(Plain-text document sources)

------------------------------

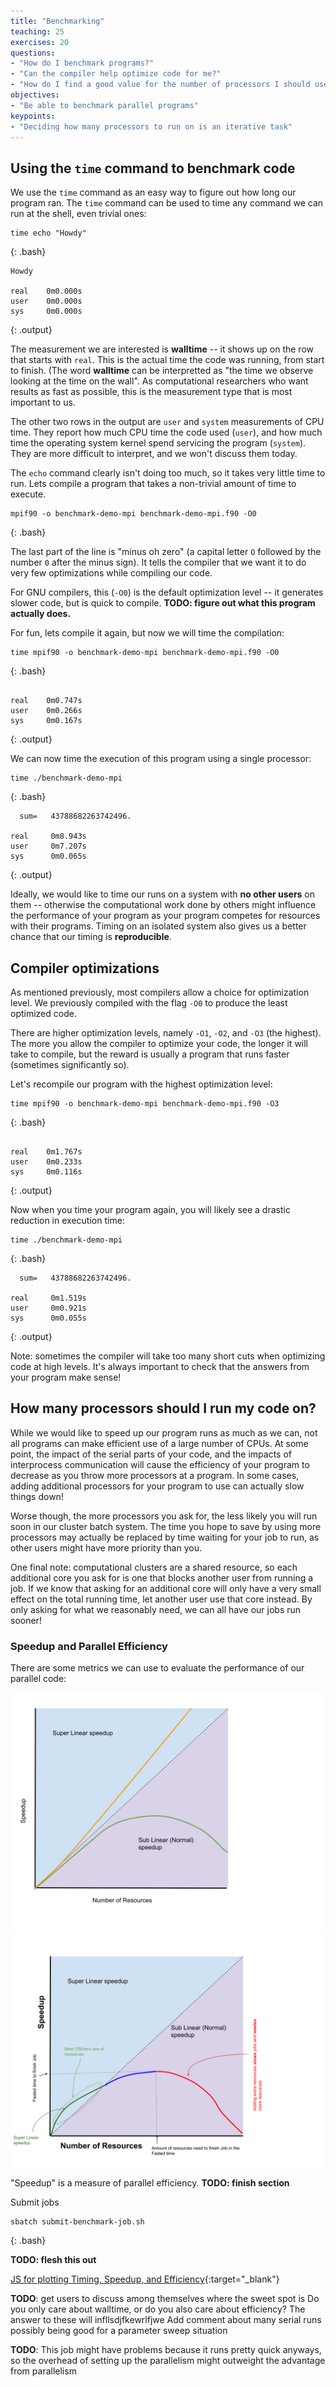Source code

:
 ```yaml
---
title: "Benchmarking"
teaching: 25
exercises: 20
questions:
- "How do I benchmark programs?"
- "Can the compiler help optimize code for me?"
- "How do I find a good value for the number of processors I should use?"
objectives:
- "Be able to benchmark parallel programs"
keypoints:
- "Deciding how many processors to run on is an iterative task"
---
```


## Using the `time` command to benchmark code

We use the `time` command as an easy way to figure out how long our program ran. The `time` command 
can be used to time any command we can run at the shell, even trivial ones:

```
time echo "Howdy"
```
{: .bash}

```
Howdy

real    0m0.000s
user    0m0.000s
sys     0m0.000s
```
{: .output}

The measurement we are interested is **walltime** -- it shows up on the row that starts with `real`. This is the actual time the code was running, from start to finish. (The word **walltime** can be interpretted as "the time we observe looking at the time on the wall". As computational researchers who want results as fast as possible, this is the measurement type that is most important to us.

The other two rows in the output are `user` and `system` measurements of CPU time. They report how much CPU time the code used (`user`), and how much time the operating system kernel spend servicing the program (`system`). They are more difficult to interpret, and we won't discuss them today.

The `echo` command clearly isn't doing too much, so it takes very little time to run.
Lets compile a program that takes a non-trivial amount of time to execute.

```
mpif90 -o benchmark-demo-mpi benchmark-demo-mpi.f90 -O0
```
{: .bash}

The last part of the line is "minus oh zero" (a capital letter `O` followed by the number `0` after the minus sign). It tells the compiler that we want it to do very few optimizations while compiling our code.

For GNU compilers, this (`-O0`) is the default optimization level -- it generates slower code, but is quick to compile.
**TODO: figure out what this program actually does.**

For fun, lets compile it again, but now we will time the compilation:

```
time mpif90 -o benchmark-demo-mpi benchmark-demo-mpi.f90 -O0
```
{: .bash}

```

real    0m0.747s
user    0m0.266s
sys     0m0.167s

```
{: .output}

We can now time the execution of this program using a single processor:

```
time ./benchmark-demo-mpi
```
{: .bash}

```
  sum=   43788682263742496.     

real     0m8.943s
user     0m7.207s
sys      0m0.065s
```
{: .output}

Ideally, we would like to time our runs on a system with **no other users** on them -- otherwise the computational work done by others might influence the performance of your program as your program competes for resources with their programs. Timing on an isolated system also gives us a better chance that our timing is **reproducible**.

## Compiler optimizations

As mentioned previously, most compilers allow a choice for optimization level. We previously compiled with the flag `-O0` to produce the least optimized code.

There are higher optimization levels, namely `-O1`, `-O2`, and `-O3` (the highest). The more you allow the compiler to optimize your code, the longer it will take to compile, but the reward is usually a program that runs faster (sometimes significantly so).

Let's recompile our program with the highest optimization level:

```
time mpif90 -o benchmark-demo-mpi benchmark-demo-mpi.f90 -O3
```
{: .bash}
```

real    0m1.767s
user    0m0.233s
sys     0m0.116s

```
{: .output}

Now when you time your program again, you will likely see a drastic reduction in execution time:

```
time ./benchmark-demo-mpi
```
{: .bash}

```
  sum=   43788682263742496.     

real     0m1.519s
user     0m0.921s
sys      0m0.055s
```
{: .output}

Note: sometimes the compiler will take too many short cuts when optimizing code at high levels. It's always important to check that the answers from your program make sense!

## How many processors should I run my code on?

While we would like to speed up our program runs as much as we can, not all programs can make efficient
use of a large number of CPUs. At some point, the impact of the serial parts of your code, and the impacts
of interprocess communication will cause the efficiency of your program to decrease as you throw more
processors at a program. In some cases, adding additional processors for your program to use can actually
slow things down!

Worse though, the more processors you ask for, the less likely you will run soon in our cluster batch system.
The time you hope to save by using more processors may actually be replaced by time waiting for your job to run,
as other users might have more priority than you.

One final note: computational clusters are a shared resource, so each additional core you ask for is one
that blocks another user from running a job. If we know that asking for an additional core will only have a very
small effect on the total running time, let another user use that core instead. By only asking for what we
reasonably need, we can all have our jobs run sooner!

### Speedup and Parallel Efficiency

There are some metrics we can use to evaluate the performance of our parallel code:

![](../assets/img/speedup-sub-super-linearity.svg)
![](../assets/img/speedup-normal.svg)

"Speedup" is a measure of parallel efficiency.
**TODO: finish section**

Submit jobs

```
sbatch submit-benchmark-job.sh
```
{: .bash}

**TODO: flesh this out**

[JS for plotting Timing, Speedup, and Efficiency](https://jsfiddle.net/cwant/rf48toug/){:target="_blank"}

**TODO**: get users to discuss among themselves where the sweet spot is
Do you only care about walltime, or do you also care about efficiency? The answer to these will infllsdjfkewrlfjwe
Add comment about many serial runs possibly being good for a parameter sweep situation

**TODO**: This job might have problems because it runs pretty quick anyways, so the overhead of setting up the parallelism might outweight the advantage from parallelism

------------------------------

**Work instructions**
Reproduce the records in full and leave the images behind.

**Result**
Source code

:
 ```yaml
---
title: "Benchmarking"
teaching: 25
exercises: 20
questions:
- "How do I benchmark programs?"
- "Can the compiler help optimize code for me?"
- "How do I find a good value for the number of processors I should use?"
objectives:
- "Be able to benchmark parallel programs"
keypoints:
- "Deciding how many processors to run on is an iterative task"
---
```


## Using the `time` command to benchmark code

We use the `time` command as an easy way to figure out how long our program ran. The `time` command 
can be used to time any command we can run at the shell, even trivial ones:

```
time echo "Howdy"
```
{: .bash}

```
Howdy

real    0m0.000s
user    0m0.000s
sys     0m0.000s
```
{: .output}

The measurement we are interested is **walltime** -- it shows up on the row that starts with `real`. This is the actual time the code was running, from start to finish. (The word **walltime** can be interpretted as "the time we observe looking at the time on the wall". As computational researchers who want results as fast as possible, this is the measurement type that is most important to us.

The other two rows in the output are `user` and `system` measurements of CPU time. They report how much CPU time the code used (`user`), and how much time the operating system kernel spend servicing the program (`system`). They are more difficult to interpret, and we won't discuss them today.

The `echo` command clearly isn't doing too much, so it takes very little time to run.
Lets compile a program that takes a non-trivial amount of time to execute.

```
mpif90 -o benchmark-demo-mpi benchmark-demo-mpi.f90 -O0
```
{: .bash}

The last part of the line is "minus oh zero" (a capital letter `O` followed by the number `0` after the minus sign). It tells the compiler that we want it to do very few optimizations while compiling our code.

For GNU compilers, this (`-O0`) is the default optimization level -- it generates slower code, but is quick to compile.
**TODO: figure out what this program actually does.**

For fun, lets compile it again, but now we will time the compilation:

```
time mpif90 -o benchmark-demo-mpi benchmark-demo-mpi.f90 -O0
```
{: .bash}

```

real    0m0.747s
user    0m0.266s
sys     0m0.167s

```
{: .output}

We can now time the execution of this program using a single processor:

```
time ./benchmark-demo-mpi
```
{: .bash}

```
  sum=   43788682263742496.     

real     0m8.943s
user     0m7.207s
sys      0m0.065s
```
{: .output}

Ideally, we would like to time our runs on a system with **no other users** on them -- otherwise the computational work done by others might influence the performance of your program as your program competes for resources with their programs. Timing on an isolated system also gives us a better chance that our timing is **reproducible**.

## Compiler optimizations

As mentioned previously, most compilers allow a choice for optimization level. We previously compiled with the flag `-O0` to produce the least optimized code.

There are higher optimization levels, namely `-O1`, `-O2`, and `-O3` (the highest). The more you allow the compiler to optimize your code, the longer it will take to compile, but the reward is usually a program that runs faster (sometimes significantly so).

Let's recompile our program with the highest optimization level:

```
time mpif90 -o benchmark-demo-mpi benchmark-demo-mpi.f90 -O3
```
{: .bash}
```

real    0m1.767s
user    0m0.233s
sys     0m0.116s

```
{: .output}

Now when you time your program again, you will likely see a drastic reduction in execution time:

```
time ./benchmark-demo-mpi
```
{: .bash}

```
  sum=   43788682263742496.     

real     0m1.519s
user     0m0.921s
sys      0m0.055s
```
{: .output}

Note: sometimes the compiler will take too many short cuts when optimizing code at high levels. It's always important to check that the answers from your program make sense!

## How many processors should I run my code on?

While we would like to speed up our program runs as much as we can, not all programs can make efficient
use of a large number of CPUs. At some point, the impact of the serial parts of your code, and the impacts
of interprocess communication will cause the efficiency of your program to decrease as you throw more
processors at a program. In some cases, adding additional processors for your program to use can actually
slow things down!

Worse though, the more processors you ask for, the less likely you will run soon in our cluster batch system.
The time you hope to save by using more processors may actually be replaced by time waiting for your job to run,
as other users might have more priority than you.

One final note: computational clusters are a shared resource, so each additional core you ask for is one
that blocks another user from running a job. If we know that asking for an additional core will only have a very
small effect on the total running time, let another user use that core instead. By only asking for what we
reasonably need, we can all have our jobs run sooner!

### Speedup and Parallel Efficiency

There are some metrics we can use to evaluate the performance of our parallel code:

![](../assets/img/speedup-sub-super-linearity.svg)
![](../assets/img/speedup-normal.svg)

"Speedup" is a measure of parallel efficiency.
**TODO: finish section**

Submit jobs

```
sbatch submit-benchmark-job.sh
```
{: .bash}

**TODO: flesh this out**

[JS for plotting Timing, Speedup, and Efficiency](https://jsfiddle.net/cwant/rf48toug/){:target="_blank"}

**TODO**: get users to discuss among themselves where the sweet spot is
Do you only care about walltime, or do you also care about efficiency? The answer to these will infllsdjfkewrlfjwe
Add comment about many serial runs possibly being good for a parameter sweep situation

**TODO**: This job might have problems because it runs pretty quick anyways, so the overhead of setting up the parallelism might outweight the advantage from parallelism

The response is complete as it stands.